Problem details =
Look below for the line with "7. How do victims", and from there restate every line word for word until the entries end.

(Saved entries)

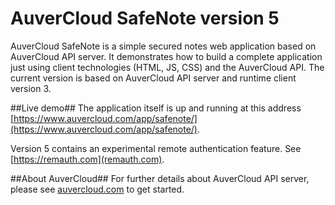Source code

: AuverCloud SafeNote version 5
===

AuverCloud SafeNote is a simple secured notes web application based on AuverCloud API server. 
It demonstrates how to build a complete application just using client technologies (HTML, JS, CSS) and the AuverCloud API.
The current version is based on AuverCloud API server and runtime client version 3.  

##Live demo##
The application itself is up and running at this address [https://www.auvercloud.com/app/safenote/](https://www.auvercloud.com/app/safenote/).

Version 5 contains an experimental remote authentication feature. See [https://remauth.com](remauth.com).

##About AuverCloud##
For further details about AuverCloud API server, please see [auvercloud.com](https://www.auvercloud.com) to get started.
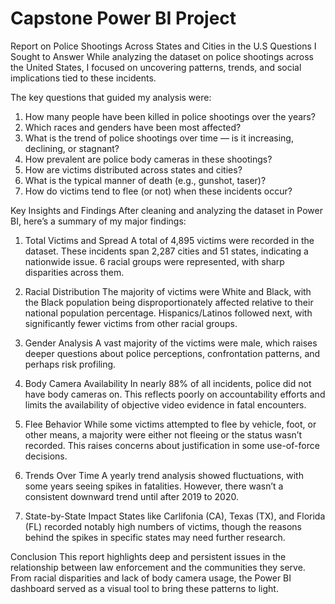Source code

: # Capstone Power BI Project
Report on Police Shootings Across States and Cities in the U.S
Questions I Sought to Answer
While analyzing the dataset on police shootings across the United States, I focused on uncovering patterns, trends, and social implications tied to these incidents. 

The key questions that guided my analysis were:
1. How many people have been killed in police shootings over the years?
2. Which races and genders have been most affected?
3. What is the trend of police shootings over time — is it increasing, declining, or stagnant?
4. How prevalent are police body cameras in these shootings?
5. How are victims distributed across states and cities?
6. What is the typical manner of death (e.g., gunshot, taser)?
7. How do victims tend to flee (or not) when these incidents occur?

Key Insights and Findings
After cleaning and analyzing the dataset in Power BI, here’s a summary of my major findings:

1. Total Victims and Spread
A total of 4,895 victims were recorded in the dataset.
These incidents span 2,287 cities and 51 states, indicating a nationwide issue.
6 racial groups were represented, with sharp disparities across them.

2. Racial Distribution
The majority of victims were White and Black, with the Black population being disproportionately affected relative to their national population percentage.
Hispanics/Latinos followed next, with significantly fewer victims from other racial groups.

3. Gender Analysis
A vast majority of the victims were male, which raises deeper questions about police perceptions, confrontation patterns, and perhaps risk profiling.

4. Body Camera Availability
In nearly 88% of all incidents, police did not have body cameras on. This reflects poorly on accountability efforts and limits the availability of objective video evidence in fatal encounters.

6. Flee Behavior
While some victims attempted to flee by vehicle, foot, or other means, a majority were either not fleeing or the status wasn’t recorded. This raises concerns about justification in some use-of-force decisions.

8. Trends Over Time
A yearly trend analysis showed fluctuations, with some years seeing spikes in fatalities. However, there wasn’t a consistent downward trend until after 2019 to 2020.

8. State-by-State Impact
States like Carlifonia (CA), Texas (TX), and Florida (FL) recorded notably high numbers of victims, though the reasons behind the spikes in specific states may need further research. 

Conclusion
This report highlights deep and persistent issues in the relationship between law enforcement and the communities they serve. From racial disparities and lack of body camera usage, the Power BI dashboard served as a visual tool to bring these patterns to light.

Result =
7. How do victims tend to flee (or not) when these incidents occur?

Key Insights and Findings
After cleaning and analyzing the dataset in Power BI, here’s a summary of my major findings:

1. Total Victims and Spread
A total of 4,895 victims were recorded in the dataset.
These incidents span 2,287 cities and 51 states, indicating a nationwide issue.
6 racial groups were represented, with sharp disparities across them.

2. Racial Distribution
The majority of victims were White and Black, with the Black population being disproportionately affected relative to their national population percentage.
Hispanics/Latinos followed next, with significantly fewer victims from other racial groups.

3. Gender Analysis
A vast majority of the victims were male, which raises deeper questions about police perceptions, confrontation patterns, and perhaps risk profiling.

4. Body Camera Availability
In nearly 88% of all incidents, police did not have body cameras on. This reflects poorly on accountability efforts and limits the availability of objective video evidence in fatal encounters.

6. Flee Behavior
While some victims attempted to flee by vehicle, foot, or other means, a majority were either not fleeing or the status wasn’t recorded. This raises concerns about justification in some use-of-force decisions.

8. Trends Over Time
A yearly trend analysis showed fluctuations, with some years seeing spikes in fatalities. However, there wasn’t a consistent downward trend until after 2019 to 2020.

8. State-by-State Impact
States like Carlifonia (CA), Texas (TX), and Florida (FL) recorded notably high numbers of victims, though the reasons behind the spikes in specific states may need further research. 

Conclusion
This report highlights deep and persistent issues in the relationship between law enforcement and the communities they serve. From racial disparities and lack of body camera usage, the Power BI dashboard served as a visual tool to bring these patterns to light.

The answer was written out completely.